There’s an issue where, if setup fails at a specific point, subsequent attempts to install Exchange 2010 could result in the administrative management role assignments not being created. If this happens, you will receive errors saying you don’t have permissions to use the Exchange Management Console or Shell. If you look at the roles assigned to the Organization Management role group, you’ll see only roles that begin with “My”.

IMPORTANT – If you receive permissions errors when attempting to open the console or the shell, the most common cause of this is the use of an application on the Exchange 2010 server that uses credentials other than the administrative credentials used to install Exchange 2010. To test whether this is the cause any permissions problems you’re experiencing, follow the New-PSSession instructions in the “EMC Permissions Gone” thread to open a manual shell connection. If you receive the correct permissions using this manual connection method, you have conflicting credentials in the Windows credential cache. Clear out those credentials and try again. If this doesn’t resolve your issue, please continue reading.

To determine whether this issue is the reason you are missing permissions, perform the following steps on the Exchange 2010 server:

(This procedure requires that you search in specific directions using the Find feature of your text editor. If your text editor doesn’t have a direction option with the Find feature, use Notepad)

1. Open the ExchangeSetup.Log file in a text editor. This file is located in x:\ExchangeSetupLogs where x is the Exchange 2010 installation drive.

2. Search from the top of the file in the down direction for the string Install-CannedRbacRoleAssignments

3. You should find a line that starts with the following (note: this line may indicate a failure, that can be ignored for the purpose of this discussion):

[] [1] Executing 'Install-CannedRbacRoleAssignments -InvocationMode $RoleInstallationMode –DomainController…

4. Then search from this line in the up direction for the string $RoleInstallationMode

5. Look for “BuildToBuildUpgrade” in the following line:

[] [2] Launching sub-task '$error.Clear(); $RoleInstallationMode = "BuildToBuildUpgrade"'.

If you see BuildToBuildUpgrade on the RoleInstallationMode line, then a previous installation failure has caused this issue and the steps below should resolve it. If you see Install in the RoleInstallationMode line, do not perform the steps below. Your issue may have another cause. Start a new thread and we’ll help you investigate your issue.
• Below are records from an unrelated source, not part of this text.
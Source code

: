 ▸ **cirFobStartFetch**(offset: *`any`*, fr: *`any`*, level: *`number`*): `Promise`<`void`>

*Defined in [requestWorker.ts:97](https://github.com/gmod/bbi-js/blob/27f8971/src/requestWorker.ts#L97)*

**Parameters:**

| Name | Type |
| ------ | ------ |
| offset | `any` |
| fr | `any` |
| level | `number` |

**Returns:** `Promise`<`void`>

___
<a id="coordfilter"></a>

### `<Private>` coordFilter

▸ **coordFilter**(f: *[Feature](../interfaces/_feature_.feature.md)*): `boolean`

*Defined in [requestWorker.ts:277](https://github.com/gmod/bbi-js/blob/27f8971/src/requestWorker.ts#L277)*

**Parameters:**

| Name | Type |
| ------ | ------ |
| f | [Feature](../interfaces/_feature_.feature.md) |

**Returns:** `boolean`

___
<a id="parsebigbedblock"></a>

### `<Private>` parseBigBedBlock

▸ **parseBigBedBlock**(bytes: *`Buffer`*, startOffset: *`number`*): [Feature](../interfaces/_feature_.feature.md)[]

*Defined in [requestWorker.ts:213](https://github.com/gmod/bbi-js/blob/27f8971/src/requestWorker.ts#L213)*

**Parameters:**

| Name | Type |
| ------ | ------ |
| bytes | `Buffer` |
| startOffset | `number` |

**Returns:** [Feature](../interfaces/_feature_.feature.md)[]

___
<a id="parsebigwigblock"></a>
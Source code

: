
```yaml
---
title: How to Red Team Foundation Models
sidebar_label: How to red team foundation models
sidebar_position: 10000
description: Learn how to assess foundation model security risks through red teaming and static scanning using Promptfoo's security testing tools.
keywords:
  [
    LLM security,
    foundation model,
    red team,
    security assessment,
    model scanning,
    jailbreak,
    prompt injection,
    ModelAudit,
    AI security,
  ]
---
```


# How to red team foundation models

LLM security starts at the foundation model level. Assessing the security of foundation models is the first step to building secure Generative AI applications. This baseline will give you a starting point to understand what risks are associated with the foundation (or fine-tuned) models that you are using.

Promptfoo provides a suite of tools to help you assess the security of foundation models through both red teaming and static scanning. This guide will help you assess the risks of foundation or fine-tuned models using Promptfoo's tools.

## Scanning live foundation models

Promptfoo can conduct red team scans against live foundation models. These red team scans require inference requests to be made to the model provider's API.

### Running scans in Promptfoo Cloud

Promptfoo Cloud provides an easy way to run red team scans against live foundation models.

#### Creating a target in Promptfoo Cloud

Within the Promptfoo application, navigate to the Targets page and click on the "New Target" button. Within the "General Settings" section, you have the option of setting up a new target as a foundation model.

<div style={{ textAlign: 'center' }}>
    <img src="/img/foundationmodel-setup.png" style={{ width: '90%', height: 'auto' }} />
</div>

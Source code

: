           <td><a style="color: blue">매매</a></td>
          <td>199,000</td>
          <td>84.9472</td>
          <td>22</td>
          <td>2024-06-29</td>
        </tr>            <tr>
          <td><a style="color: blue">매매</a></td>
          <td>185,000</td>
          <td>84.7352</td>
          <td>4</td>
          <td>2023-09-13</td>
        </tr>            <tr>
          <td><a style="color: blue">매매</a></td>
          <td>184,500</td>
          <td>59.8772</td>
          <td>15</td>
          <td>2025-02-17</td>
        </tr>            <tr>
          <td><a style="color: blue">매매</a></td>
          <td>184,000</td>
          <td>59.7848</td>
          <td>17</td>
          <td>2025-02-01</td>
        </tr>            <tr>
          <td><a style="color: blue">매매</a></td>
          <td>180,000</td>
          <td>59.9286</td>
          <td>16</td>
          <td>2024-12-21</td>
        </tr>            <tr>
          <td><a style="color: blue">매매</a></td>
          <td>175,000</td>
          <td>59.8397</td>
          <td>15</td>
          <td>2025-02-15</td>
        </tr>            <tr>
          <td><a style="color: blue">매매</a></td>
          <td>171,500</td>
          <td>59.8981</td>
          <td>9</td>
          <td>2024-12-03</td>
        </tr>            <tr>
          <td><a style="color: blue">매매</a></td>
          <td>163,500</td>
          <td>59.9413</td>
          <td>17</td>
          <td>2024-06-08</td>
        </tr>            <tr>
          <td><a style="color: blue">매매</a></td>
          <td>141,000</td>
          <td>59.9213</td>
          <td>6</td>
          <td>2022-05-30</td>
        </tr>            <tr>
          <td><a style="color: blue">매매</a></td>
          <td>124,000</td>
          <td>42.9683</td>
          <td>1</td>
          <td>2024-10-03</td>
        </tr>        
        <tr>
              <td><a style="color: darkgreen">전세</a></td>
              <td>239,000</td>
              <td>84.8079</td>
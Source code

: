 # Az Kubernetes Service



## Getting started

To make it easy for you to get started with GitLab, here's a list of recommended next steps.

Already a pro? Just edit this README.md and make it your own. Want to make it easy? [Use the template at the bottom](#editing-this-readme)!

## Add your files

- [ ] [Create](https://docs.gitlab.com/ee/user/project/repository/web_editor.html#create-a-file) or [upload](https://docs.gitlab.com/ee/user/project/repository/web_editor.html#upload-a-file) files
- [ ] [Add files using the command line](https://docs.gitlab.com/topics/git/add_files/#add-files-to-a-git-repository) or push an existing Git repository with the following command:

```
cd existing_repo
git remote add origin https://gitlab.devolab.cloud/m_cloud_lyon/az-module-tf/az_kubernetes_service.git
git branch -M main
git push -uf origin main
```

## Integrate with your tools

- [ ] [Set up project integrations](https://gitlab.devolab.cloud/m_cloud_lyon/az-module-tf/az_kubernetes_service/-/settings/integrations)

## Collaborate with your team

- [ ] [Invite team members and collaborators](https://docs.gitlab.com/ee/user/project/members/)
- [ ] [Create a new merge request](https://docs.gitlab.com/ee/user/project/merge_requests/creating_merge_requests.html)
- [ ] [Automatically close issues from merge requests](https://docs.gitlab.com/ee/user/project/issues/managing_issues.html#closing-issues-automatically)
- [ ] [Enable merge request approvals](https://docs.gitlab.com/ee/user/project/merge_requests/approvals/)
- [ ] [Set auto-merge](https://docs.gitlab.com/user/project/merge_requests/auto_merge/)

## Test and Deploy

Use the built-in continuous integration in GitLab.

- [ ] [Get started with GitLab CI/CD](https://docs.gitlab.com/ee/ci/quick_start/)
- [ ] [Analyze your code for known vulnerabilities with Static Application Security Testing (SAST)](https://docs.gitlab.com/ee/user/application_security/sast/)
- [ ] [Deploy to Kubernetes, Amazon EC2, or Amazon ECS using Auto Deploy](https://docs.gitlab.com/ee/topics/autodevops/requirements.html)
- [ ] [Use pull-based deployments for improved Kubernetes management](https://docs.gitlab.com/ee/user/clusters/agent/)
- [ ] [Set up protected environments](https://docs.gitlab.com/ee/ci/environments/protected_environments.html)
WARNING – The Install-CannedRbacRoleAssignments cmdlet could result in the loss of role assignment customizations in the Exchange 2010 organization. This cmdlet should only be run in association with the following procedure on new installations of Exchange 2010.

IMPORTANT – The following procedure should only be performed if you’re experiencing this exact issue. Do not run the Install-CannedRbacRoleAssignments cmdlet or any other Exchange setup cmdlet (available only by using the Add-PSSnapin cmdlet below) without direction from Microsoft. Doing so could irreparably damage your Exchange installation.

Do the following on the Exchange 2010 server using the same account used to install Exchange 2010.

1) Open Windows PowerShell (not the Exchange Management Shell)

a. If you have UAC enabled, right click Windows PowerShell and click Run as administrator.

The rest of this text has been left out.